START Supplied information

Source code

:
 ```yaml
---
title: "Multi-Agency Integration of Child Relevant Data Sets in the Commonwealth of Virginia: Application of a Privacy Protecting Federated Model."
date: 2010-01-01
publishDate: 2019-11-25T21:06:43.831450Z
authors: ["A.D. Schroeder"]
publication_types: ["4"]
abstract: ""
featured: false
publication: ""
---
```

END Supplied information

**Work task:** The only acceptable answer is the full set of entries, repeated exactly.

**Response:**
Source code

:
 ```yaml
---
title: "Multi-Agency Integration of Child Relevant Data Sets in the Commonwealth of Virginia: Application of a Privacy Protecting Federated Model."
date: 2010-01-01
publishDate: 2019-11-25T21:06:43.831450Z
authors: ["A.D. Schroeder"]
publication_types: ["4"]
abstract: ""
featured: false
publication: ""
---
```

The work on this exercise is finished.